The largest of the several cover headlines gives a hint to
how Parade’s editors cooked up the
notion of an issue essentially dedicated to American food classics. The headline reads: CELEBRATE SUMMER FOODS!
The jump from Memorial Day to American food classics
“Celebrate Summer Foods” is a simple matter of homogenizing three times. Each
homogenization involves the reduction of a complex experience to a single
attribute shared with other experiences:
- Memorial Day is homogenized until it becomes not a holiday to honor fallen soldiers, but the beginning of summer.
- Summer activities homogenize into eating summer foods.
- Summer foods homogenize into American food classics.
Thus, Memorial Day serves as the unspoken rationale for an
article that tells us the origin of and one great place to buy 12 food products
that all originate in the United States.
Parade arranges its
menu of American classics into four categories, as follows:
- Crispy: Corn dogs, fried clams, granola, cob salad (iceberg lettuce topped with lots meat, eggs and a creamy dressing)
- Creamy: Ice cream cones, California dip (dry soup mix stirred into sour cream), whoopee pie (two circles of chocolate cake with vanilla cream in between)
- Chewy: Hamburgers, chili dogs, saltwater taffy
- Cheesy: Muffulettas (New Orleans cold cut sandwich), chimichangas (deep fried fritters).
As usual, Parade
scraps any pretense of healthy eating from the start. The only real vegetables
are the crudities you bathe with dip and use to line the iceberg lettuce. The
only real fruit is the dried stuff you mix into the high-calorie granola. Parade
could have provided balance and supported the movement for better nutrition by
substituting many healthier American dishes such as fruit or sweet potato pie,
green bean casserole, collard greens, baked beans, clam chowder and pot roast
with root vegetables. I have saved for
its own sentence the quintessentially healthy American dish, one that other
than hamburgers and hotdogs symbolizes Memorial Day/summer picnics: corn on the cob!
Parade is probably
the most widely-read publication in the United States by virtue of being a
freebee found among the coupon offers and advertising circulars of most Sunday
newspapers. The Parade website has no reference to Memorial Day except for an article by Martha Stewart on her
favorite Memorial Day recipes and another giving 20 recipes for a Memorial Day
cookout. Looks to me that as far as Parade
is concerned, all its readers want for Memorial Day is a good home-cooked meal.

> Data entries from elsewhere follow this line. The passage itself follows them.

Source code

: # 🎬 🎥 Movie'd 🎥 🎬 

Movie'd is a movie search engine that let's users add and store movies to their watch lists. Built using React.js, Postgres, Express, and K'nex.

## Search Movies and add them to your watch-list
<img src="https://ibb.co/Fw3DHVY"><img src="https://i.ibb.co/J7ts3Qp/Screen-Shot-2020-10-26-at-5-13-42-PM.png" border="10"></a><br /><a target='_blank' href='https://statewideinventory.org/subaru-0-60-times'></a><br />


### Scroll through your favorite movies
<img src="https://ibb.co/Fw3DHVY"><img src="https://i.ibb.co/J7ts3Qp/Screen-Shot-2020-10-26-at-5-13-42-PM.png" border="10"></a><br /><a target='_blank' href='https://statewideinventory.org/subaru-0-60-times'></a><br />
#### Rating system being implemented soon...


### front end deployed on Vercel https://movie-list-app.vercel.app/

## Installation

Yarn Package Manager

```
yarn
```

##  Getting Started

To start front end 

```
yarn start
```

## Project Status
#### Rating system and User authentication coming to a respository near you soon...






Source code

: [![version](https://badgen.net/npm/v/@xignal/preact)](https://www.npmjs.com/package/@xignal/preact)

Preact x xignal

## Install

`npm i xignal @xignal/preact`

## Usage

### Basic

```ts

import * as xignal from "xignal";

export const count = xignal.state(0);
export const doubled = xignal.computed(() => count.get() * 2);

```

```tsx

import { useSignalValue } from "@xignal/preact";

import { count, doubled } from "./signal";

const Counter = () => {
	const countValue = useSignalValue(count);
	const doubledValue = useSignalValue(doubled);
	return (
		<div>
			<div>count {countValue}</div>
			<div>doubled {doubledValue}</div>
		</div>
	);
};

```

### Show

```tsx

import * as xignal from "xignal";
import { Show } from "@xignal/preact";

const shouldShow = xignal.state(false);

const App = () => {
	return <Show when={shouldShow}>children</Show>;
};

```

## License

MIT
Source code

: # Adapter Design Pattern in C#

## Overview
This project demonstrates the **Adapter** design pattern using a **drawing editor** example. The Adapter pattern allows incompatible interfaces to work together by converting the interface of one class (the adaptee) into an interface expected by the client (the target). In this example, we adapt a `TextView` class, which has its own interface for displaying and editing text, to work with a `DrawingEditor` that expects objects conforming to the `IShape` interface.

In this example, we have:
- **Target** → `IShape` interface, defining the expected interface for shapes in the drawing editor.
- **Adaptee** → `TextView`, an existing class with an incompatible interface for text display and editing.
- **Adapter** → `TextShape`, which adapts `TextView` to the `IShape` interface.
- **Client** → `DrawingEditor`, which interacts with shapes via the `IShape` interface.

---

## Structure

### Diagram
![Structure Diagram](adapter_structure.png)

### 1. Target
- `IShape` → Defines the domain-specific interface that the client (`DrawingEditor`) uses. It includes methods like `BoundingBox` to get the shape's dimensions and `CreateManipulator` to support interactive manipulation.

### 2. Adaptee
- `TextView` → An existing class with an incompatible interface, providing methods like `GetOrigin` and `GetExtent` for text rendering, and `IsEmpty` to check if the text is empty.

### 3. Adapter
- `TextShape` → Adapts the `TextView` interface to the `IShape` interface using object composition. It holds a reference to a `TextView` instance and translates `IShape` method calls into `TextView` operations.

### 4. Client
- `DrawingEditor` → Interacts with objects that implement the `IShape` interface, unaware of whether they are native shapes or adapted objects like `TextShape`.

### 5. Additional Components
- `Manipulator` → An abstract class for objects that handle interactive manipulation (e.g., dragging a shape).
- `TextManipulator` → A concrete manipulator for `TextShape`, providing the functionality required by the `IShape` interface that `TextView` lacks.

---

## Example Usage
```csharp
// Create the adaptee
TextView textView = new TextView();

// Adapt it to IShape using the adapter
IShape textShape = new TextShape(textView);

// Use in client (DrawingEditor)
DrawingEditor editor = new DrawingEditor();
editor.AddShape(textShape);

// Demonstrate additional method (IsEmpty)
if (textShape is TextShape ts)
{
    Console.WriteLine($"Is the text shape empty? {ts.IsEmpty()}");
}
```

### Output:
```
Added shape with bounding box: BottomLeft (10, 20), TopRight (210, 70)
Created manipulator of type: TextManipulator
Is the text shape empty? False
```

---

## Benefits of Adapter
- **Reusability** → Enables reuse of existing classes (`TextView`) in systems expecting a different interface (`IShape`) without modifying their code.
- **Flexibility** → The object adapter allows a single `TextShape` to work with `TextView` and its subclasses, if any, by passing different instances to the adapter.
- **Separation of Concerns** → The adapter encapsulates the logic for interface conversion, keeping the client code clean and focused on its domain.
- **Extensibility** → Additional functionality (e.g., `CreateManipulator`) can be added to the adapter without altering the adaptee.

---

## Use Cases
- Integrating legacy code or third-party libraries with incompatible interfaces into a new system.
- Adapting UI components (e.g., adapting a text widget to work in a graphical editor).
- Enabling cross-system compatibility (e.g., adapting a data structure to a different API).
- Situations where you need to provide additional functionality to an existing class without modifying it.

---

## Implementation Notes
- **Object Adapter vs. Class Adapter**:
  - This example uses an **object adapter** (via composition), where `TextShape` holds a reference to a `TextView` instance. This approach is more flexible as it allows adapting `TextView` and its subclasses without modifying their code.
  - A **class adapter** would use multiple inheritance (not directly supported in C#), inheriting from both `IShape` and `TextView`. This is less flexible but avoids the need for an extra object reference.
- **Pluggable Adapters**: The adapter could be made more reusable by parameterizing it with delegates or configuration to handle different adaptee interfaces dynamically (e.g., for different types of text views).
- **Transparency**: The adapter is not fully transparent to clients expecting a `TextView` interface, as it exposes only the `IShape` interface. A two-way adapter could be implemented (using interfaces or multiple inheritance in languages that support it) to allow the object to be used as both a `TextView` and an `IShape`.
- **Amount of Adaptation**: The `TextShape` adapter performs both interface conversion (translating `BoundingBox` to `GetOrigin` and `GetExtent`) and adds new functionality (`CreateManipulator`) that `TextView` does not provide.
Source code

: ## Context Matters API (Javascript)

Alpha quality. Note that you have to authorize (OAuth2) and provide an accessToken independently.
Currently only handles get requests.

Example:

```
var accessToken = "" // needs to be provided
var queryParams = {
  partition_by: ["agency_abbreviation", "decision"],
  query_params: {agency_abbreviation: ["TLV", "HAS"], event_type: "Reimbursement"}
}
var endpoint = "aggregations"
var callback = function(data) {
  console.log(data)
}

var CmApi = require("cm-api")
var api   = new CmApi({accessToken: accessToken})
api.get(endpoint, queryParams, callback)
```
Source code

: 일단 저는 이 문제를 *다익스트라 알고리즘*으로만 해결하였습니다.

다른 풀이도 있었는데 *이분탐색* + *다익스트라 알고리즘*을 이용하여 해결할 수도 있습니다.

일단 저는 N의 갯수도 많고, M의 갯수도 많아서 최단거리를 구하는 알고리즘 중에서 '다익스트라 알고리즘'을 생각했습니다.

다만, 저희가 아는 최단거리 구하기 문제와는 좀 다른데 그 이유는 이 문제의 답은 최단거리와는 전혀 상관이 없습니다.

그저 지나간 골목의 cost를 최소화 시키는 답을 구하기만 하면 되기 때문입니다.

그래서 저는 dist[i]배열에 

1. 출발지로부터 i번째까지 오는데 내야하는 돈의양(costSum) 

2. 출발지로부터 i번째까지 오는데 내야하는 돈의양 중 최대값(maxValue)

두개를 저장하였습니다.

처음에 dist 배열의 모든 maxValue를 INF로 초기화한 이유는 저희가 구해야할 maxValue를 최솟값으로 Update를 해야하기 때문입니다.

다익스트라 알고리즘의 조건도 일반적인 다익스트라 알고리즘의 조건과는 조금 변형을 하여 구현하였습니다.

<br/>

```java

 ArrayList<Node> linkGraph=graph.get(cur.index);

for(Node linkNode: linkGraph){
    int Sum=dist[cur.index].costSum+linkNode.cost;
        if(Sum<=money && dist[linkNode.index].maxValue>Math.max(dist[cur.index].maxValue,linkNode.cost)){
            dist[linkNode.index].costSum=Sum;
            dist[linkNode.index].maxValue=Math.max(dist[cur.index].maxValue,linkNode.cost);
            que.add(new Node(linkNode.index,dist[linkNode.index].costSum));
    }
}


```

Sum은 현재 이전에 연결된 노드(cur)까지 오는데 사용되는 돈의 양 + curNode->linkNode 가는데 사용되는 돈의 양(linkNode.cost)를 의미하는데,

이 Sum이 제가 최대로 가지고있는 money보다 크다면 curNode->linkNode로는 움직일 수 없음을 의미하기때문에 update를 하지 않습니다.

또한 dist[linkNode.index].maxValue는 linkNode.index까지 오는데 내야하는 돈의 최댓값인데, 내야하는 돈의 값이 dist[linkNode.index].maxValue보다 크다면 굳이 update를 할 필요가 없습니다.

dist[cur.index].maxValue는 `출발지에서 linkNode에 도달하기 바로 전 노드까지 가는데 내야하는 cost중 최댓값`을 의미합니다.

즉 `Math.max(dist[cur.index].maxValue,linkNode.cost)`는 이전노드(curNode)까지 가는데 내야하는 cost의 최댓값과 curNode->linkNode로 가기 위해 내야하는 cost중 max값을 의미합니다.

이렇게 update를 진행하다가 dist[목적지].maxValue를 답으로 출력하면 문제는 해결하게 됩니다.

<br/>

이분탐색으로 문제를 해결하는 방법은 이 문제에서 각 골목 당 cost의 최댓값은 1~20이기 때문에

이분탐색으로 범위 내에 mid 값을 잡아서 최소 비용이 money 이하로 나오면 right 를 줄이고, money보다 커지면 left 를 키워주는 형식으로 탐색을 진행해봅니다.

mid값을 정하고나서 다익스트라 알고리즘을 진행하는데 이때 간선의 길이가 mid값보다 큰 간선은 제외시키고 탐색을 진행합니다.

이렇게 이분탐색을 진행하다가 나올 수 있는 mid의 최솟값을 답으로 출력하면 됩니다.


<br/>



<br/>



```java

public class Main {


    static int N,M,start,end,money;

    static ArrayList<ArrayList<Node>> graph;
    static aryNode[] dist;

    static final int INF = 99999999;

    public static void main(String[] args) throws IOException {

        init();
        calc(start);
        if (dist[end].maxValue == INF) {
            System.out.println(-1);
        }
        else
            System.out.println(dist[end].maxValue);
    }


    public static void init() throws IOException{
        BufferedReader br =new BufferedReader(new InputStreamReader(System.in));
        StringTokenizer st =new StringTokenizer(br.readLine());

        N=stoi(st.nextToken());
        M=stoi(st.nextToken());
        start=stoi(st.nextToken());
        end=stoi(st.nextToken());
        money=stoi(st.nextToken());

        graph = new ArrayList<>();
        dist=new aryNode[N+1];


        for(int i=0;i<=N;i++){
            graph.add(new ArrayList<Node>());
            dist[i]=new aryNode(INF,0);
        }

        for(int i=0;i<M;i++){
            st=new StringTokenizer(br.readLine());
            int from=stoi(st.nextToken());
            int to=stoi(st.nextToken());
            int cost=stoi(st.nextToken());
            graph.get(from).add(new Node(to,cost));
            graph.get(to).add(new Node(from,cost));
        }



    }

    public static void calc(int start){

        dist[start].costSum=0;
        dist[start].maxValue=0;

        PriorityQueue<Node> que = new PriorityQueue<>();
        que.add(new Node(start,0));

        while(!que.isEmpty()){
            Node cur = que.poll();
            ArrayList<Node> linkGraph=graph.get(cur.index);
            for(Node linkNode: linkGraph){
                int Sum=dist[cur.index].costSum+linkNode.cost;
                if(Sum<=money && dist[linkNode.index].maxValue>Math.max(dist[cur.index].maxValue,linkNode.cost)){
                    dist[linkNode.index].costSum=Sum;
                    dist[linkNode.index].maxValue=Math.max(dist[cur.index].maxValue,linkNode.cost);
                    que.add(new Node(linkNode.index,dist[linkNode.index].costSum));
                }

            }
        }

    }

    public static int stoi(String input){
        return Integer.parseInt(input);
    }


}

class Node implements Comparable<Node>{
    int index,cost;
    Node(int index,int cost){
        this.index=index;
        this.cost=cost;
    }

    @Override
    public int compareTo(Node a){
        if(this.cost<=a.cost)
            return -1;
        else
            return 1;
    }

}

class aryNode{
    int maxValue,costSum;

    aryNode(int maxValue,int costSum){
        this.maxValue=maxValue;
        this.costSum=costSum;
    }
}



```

Since beginning OpEdge almost three years ago, I have
written often about the commoditization of all emotions and human interactions
in contemporary America. To express anything, we buy.
I’m wondering now if food consumption—eating something—has
replaced the economic consumption represented by buying something as the
central way to express oneself, at least in groups. Today’s Parade
made me realize that we now reduce Memorial Day to a barbecue; that’s pretty
much what July 4 is, too. My Mother’s Day blog built a case that the primary means to celebrate Mother’s Day is to
bring her breakfast in bed (with a nice restaurant meal a close second).
We’ve always had Thanksgiving and the
candy elements of Valentine’s Day and Halloween. A few years back, the news media reported on
the trend of every childhood activity, even a simple practice, to be
accompanied by a snack. Do we see
reality reflected in situation comedies, in which a lot more of the action
takes place over food nowadays? Compare “Big Bang Theory” and “2.5 Men” to “All
in the Family” and “The Jeffersons” (or even to “Seinfeld” and its dependence
on a local restaurant booth as a regular set.)
In the contemporary sit coms I cited, the actors spend much more time
chowing down than in older sit coms.
At the end of the day Parade’s
triple homogenization is based on the double consumption of raising food to the
primary expression of celebration: you have to buy it to eat it, which means
you are consuming twice, once as an economic entity and once as a celebrator.